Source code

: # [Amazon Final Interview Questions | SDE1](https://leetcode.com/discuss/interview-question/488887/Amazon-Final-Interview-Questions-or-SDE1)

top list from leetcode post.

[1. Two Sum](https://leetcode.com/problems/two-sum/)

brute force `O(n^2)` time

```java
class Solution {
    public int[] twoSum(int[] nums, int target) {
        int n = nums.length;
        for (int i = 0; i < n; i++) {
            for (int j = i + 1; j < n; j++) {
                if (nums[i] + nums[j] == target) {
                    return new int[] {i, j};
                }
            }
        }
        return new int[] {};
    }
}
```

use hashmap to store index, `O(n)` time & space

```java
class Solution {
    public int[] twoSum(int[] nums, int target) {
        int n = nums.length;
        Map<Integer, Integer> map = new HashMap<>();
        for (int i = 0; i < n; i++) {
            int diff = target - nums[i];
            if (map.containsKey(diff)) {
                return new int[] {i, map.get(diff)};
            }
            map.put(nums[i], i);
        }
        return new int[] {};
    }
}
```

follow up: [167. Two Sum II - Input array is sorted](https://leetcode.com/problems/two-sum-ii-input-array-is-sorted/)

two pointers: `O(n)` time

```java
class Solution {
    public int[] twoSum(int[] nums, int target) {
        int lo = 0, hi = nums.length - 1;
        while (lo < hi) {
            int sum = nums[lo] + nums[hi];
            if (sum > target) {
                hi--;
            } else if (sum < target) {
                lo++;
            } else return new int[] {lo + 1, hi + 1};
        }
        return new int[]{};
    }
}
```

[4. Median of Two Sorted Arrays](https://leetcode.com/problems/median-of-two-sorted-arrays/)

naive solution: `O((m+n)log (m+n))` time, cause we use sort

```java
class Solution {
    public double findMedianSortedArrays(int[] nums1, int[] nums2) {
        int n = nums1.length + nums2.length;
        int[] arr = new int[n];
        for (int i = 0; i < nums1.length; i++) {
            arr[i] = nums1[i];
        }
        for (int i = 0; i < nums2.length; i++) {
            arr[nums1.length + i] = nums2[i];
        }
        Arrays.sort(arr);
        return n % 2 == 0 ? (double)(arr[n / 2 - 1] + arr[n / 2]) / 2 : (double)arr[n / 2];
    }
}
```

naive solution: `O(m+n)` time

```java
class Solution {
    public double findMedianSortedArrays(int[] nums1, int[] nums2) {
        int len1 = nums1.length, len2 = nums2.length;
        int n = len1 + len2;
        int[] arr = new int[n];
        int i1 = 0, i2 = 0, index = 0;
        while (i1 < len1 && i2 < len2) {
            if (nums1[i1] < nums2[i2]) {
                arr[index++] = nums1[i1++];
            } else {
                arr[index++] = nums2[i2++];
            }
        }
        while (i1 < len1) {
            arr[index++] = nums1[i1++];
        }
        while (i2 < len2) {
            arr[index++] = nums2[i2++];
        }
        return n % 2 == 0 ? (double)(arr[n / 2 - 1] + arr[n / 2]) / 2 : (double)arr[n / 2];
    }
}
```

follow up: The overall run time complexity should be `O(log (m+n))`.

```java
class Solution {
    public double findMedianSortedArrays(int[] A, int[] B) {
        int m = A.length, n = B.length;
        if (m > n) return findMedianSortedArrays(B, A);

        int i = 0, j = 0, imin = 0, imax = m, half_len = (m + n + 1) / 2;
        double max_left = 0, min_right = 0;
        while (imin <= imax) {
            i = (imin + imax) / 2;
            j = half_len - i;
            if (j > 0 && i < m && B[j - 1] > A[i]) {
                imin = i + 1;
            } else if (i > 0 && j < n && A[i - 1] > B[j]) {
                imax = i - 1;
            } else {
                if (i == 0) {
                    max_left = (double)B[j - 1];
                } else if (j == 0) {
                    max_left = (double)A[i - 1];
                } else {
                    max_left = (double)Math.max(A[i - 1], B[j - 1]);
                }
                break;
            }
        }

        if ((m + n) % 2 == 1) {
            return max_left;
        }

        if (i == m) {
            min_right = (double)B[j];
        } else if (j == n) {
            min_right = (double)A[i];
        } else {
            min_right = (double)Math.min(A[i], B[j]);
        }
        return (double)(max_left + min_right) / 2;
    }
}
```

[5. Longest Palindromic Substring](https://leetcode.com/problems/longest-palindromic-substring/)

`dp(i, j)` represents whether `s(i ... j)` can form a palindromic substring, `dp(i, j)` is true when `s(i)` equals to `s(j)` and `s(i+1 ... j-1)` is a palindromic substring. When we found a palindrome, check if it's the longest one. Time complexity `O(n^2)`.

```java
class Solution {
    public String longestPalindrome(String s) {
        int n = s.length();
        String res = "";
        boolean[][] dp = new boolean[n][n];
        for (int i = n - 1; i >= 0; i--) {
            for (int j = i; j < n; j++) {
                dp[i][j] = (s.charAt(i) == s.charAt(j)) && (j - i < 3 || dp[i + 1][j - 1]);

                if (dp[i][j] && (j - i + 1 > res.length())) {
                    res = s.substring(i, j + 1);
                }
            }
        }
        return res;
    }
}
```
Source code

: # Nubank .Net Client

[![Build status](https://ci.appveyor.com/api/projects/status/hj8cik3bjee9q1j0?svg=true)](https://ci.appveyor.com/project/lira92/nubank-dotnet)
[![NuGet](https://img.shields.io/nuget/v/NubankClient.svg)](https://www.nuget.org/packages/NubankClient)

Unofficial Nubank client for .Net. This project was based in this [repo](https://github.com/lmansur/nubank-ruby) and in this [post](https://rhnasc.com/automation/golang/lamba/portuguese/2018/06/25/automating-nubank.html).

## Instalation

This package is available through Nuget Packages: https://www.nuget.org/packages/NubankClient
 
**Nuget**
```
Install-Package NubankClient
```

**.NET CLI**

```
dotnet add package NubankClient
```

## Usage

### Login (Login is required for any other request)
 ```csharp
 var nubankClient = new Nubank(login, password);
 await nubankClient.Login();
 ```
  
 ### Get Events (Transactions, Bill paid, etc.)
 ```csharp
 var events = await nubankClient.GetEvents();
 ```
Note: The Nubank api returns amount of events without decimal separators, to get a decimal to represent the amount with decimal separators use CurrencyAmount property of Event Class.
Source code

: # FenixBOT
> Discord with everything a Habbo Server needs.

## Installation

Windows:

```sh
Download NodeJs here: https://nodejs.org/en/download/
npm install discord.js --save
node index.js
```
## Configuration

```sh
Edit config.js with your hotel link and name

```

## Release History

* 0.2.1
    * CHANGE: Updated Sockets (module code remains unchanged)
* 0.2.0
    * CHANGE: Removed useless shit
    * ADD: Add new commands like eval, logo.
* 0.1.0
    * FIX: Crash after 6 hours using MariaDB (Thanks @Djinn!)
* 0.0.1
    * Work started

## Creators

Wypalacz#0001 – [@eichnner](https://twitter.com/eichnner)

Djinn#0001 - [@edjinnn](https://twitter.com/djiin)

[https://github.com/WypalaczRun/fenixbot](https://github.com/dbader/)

━━━━

**Problem to work on:**
Please copy, exactly as written, every line in the listing above from the line with "Note: The Nubank" up to and including the line with "Removed useless shit".

**The completed task:**
Note: The Nubank api returns amount of events without decimal separators, to get a decimal to represent the amount with decimal separators use CurrencyAmount property of Event Class.
Source code

: # FenixBOT
> Discord with everything a Habbo Server needs.

## Installation

Windows:

```sh
Download NodeJs here: https://nodejs.org/en/download/
npm install discord.js --save
node index.js
```
## Configuration

```sh
Edit config.js with your hotel link and name

```

## Release History

* 0.2.1
    * CHANGE: Updated Sockets (module code remains unchanged)
* 0.2.0
    * CHANGE: Removed useless shit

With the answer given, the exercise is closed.